J’ouvre les bras pour Jayd, mais elle ne vient pas me voir. Elle court derrière Anat. Alors je me dépêche de me relever pour suivre Jayd, et cette fois, les agentes de sécurité ne se donnent pas la peine de me retenir.
« J’ai passé un marché », dit Anat à Jayd.
Mais juste au moment où je les rejoins, les gardes du corps décident de me faire reculer, après tout. Je crie.
Jayd jette un coup d’œil par-dessus son épaule. Anat lui dit quelque chose, et au milieu de toute cette agitation, je n’entends pas quoi, mais je vois le visage de Jayd changer. Je crois d’abord à une expression de peur, mais quand elle se détourne d’Anat, je me rends compte que c’en est une de triomphe.
« Place ! »
La voix de Sabita. Elle est revenue. Elle m’attrape par-derrière.
« Sortez-la de là, intime une des femmes de la sécurité. Elle dérange la seigneure de la Légion.
– Tout de suite », dit Sabita, et même si j’ai très envie de retrouver Jayd, celle-ci a déjà disparu dans le sillage d’Anat, sur lequel se referme son escorte.
Sabita et moi nous retrouvons seules dans la pénombre du couloir. Elle tremble.
« Qu’est-ce qu’il y a ? demandé-je.
– Écoute, ne fais pas confiance à Jayd. J’ai juré de t’aider à accomplir ce que tu as besoin d’accomplir et je la protégerai comme tu me l’as demandé, mais…

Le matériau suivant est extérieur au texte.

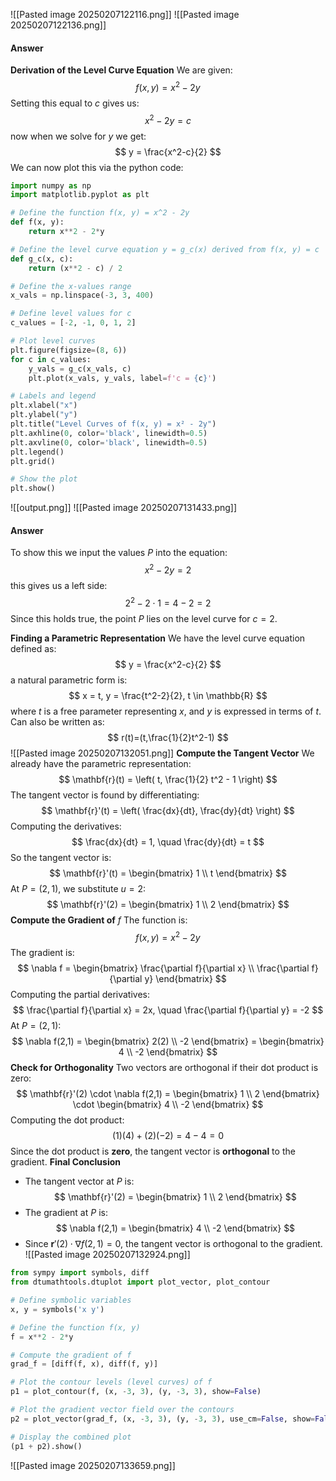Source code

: ![[Pasted image 20250207122116.png]]
![[Pasted image 20250207122136.png]]
#### Answer
**Derivation of the Level Curve Equation**
We are given:
$$
f(x,y) = x^2-2y
$$
Setting this equal to $c$ gives us:
$$
x^2-2y = c
$$
now when we solve for $y$ we get:
$$
y = \frac{x^2-c}{2}
$$
We can now plot this via the python code:
```python
import numpy as np
import matplotlib.pyplot as plt

# Define the function f(x, y) = x^2 - 2y
def f(x, y):
    return x**2 - 2*y

# Define the level curve equation y = g_c(x) derived from f(x, y) = c
def g_c(x, c):
    return (x**2 - c) / 2

# Define the x-values range
x_vals = np.linspace(-3, 3, 400)

# Define level values for c
c_values = [-2, -1, 0, 1, 2]

# Plot level curves
plt.figure(figsize=(8, 6))
for c in c_values:
    y_vals = g_c(x_vals, c)
    plt.plot(x_vals, y_vals, label=f'c = {c}')

# Labels and legend
plt.xlabel("x")
plt.ylabel("y")
plt.title("Level Curves of f(x, y) = x² - 2y")
plt.axhline(0, color='black', linewidth=0.5)
plt.axvline(0, color='black', linewidth=0.5)
plt.legend()
plt.grid()

# Show the plot
plt.show()

```

![[output.png]]
![[Pasted image 20250207131433.png]]
#### Answer 
To show this we input the values $P$ into the equation:
$$
x^2-2y = 2
$$
this gives us a left side:
$$
2^2-2\cdot1 = 4 - 2 = 2
$$
Since this holds true, the point $P$ lies on the level curve for $c=2$.

**Finding a Parametric Representation**
We have the level curve equation defined as:
$$
y = \frac{x^2-c}{2}
$$
a natural parametric form is:
$$
x = t, y = \frac{t^2-2}{2}, t \in \mathbb{R}
$$
where $t$ is a free parameter representing $x$, and $y$ is expressed in terms of $t$. Can also be written as:
$$
r(t)=(t,\frac{1}{2}t^2-1)
$$![[Pasted image 20250207132051.png]]
**Compute the Tangent Vector** 
We already have the parametric representation: $$ \mathbf{r}(t) = \left( t, \frac{1}{2} t^2 - 1 \right) $$ The tangent vector is found by differentiating: $$ \mathbf{r}'(t) = \left( \frac{dx}{dt}, \frac{dy}{dt} \right) $$ Computing the derivatives: $$ \frac{dx}{dt} = 1, \quad \frac{dy}{dt} = t $$ So the tangent vector is: $$ \mathbf{r}'(t) = \begin{bmatrix} 1 \\ t \end{bmatrix} $$ At $P = (2,1)$, we substitute $u = 2$: $$ \mathbf{r}'(2) = \begin{bmatrix} 1 \\ 2 \end{bmatrix} $$ **Compute the Gradient of** $f$
The function is: $$ f(x, y) = x^2 - 2y $$ The gradient is: $$ \nabla f = \begin{bmatrix} \frac{\partial f}{\partial x} \\ \frac{\partial f}{\partial y} \end{bmatrix} $$ Computing the partial derivatives: $$ \frac{\partial f}{\partial x} = 2x, \quad \frac{\partial f}{\partial y} = -2 $$ At $P = (2,1)$: $$ \nabla f(2,1) = \begin{bmatrix} 2(2) \\ -2 \end{bmatrix} = \begin{bmatrix} 4 \\ -2 \end{bmatrix} $$**Check for Orthogonality** 
Two vectors are orthogonal if their dot product is zero: $$ \mathbf{r}'(2) \cdot \nabla f(2,1) = \begin{bmatrix} 1 \\ 2 \end{bmatrix} \cdot \begin{bmatrix} 4 \\ -2 \end{bmatrix} $$ Computing the dot product: $$ (1)(4) + (2)(-2) = 4 - 4 = 0 $$ Since the dot product is **zero**, the tangent vector is **orthogonal** to the gradient. 
**Final Conclusion**
* The tangent vector at $P$ is: $$ \mathbf{r}'(2) = \begin{bmatrix} 1 \\ 2 \end{bmatrix} $$
* The gradient at $P$ is: $$ \nabla f(2,1) = \begin{bmatrix} 4 \\ -2 \end{bmatrix} $$
* Since $\mathbf{r}'(2) \cdot \nabla f(2,1) = 0$, the tangent vector is orthogonal to the gradient.
![[Pasted image 20250207132924.png]]
```python
from sympy import symbols, diff
from dtumathtools.dtuplot import plot_vector, plot_contour

# Define symbolic variables
x, y = symbols('x y')

# Define the function f(x, y)
f = x**2 - 2*y

# Compute the gradient of f
grad_f = [diff(f, x), diff(f, y)]

# Plot the contour levels (level curves) of f
p1 = plot_contour(f, (x, -3, 3), (y, -3, 3), show=False)

# Plot the gradient vector field over the contours
p2 = plot_vector(grad_f, (x, -3, 3), (y, -3, 3), use_cm=False, show=False)

# Display the combined plot
(p1 + p2).show()
```
![[Pasted image 20250207133659.png]]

– De quoi tu parles ? l’interromps-je.
– Ce n’est pas cette fois-ci que tu me l’as demandé, mais une fois d’avant. La première. Avant de perdre la mémoire.
– Si tu sais qui je suis…
– Il n’y a que Jayd à le savoir. Ce que tu ne m’as d’ailleurs même jamais dit. Ce qu’il y a entre elle et toi a survécu à toutes ses trahisons. Je ne prétends pas le comprendre, mais il faut que tu m’écoutes, parce qu’elle te bourrera le crâne de mensonges. Reste fidèle à ton but. J’étais censée te dire ça chaque fois. Ton but à toi. Pas celui de Jayd.
– Mais ce but, je ne t’ai pas dit en quoi il consistait ? »
Elle secoue la tête. « Non, désolée. Ça m’a frustrée tout autant que ça te frustre en ce moment. À mon avis, tu pressentais que ça suffirait pour… déclencher je ne sais quel souvenir, peut-être ?
– Quand est-ce que je suis arrivée ici, Sabita ?
– Il y a quelques rotations.
– Et je ne suis pas une Katazyrna.
– Chut. Ce n’est pas prudent de parler ici. Retournons à ta chambre. »
Elle me prend par la main et m’éloigne davantage de Jayd et de sa mère démente.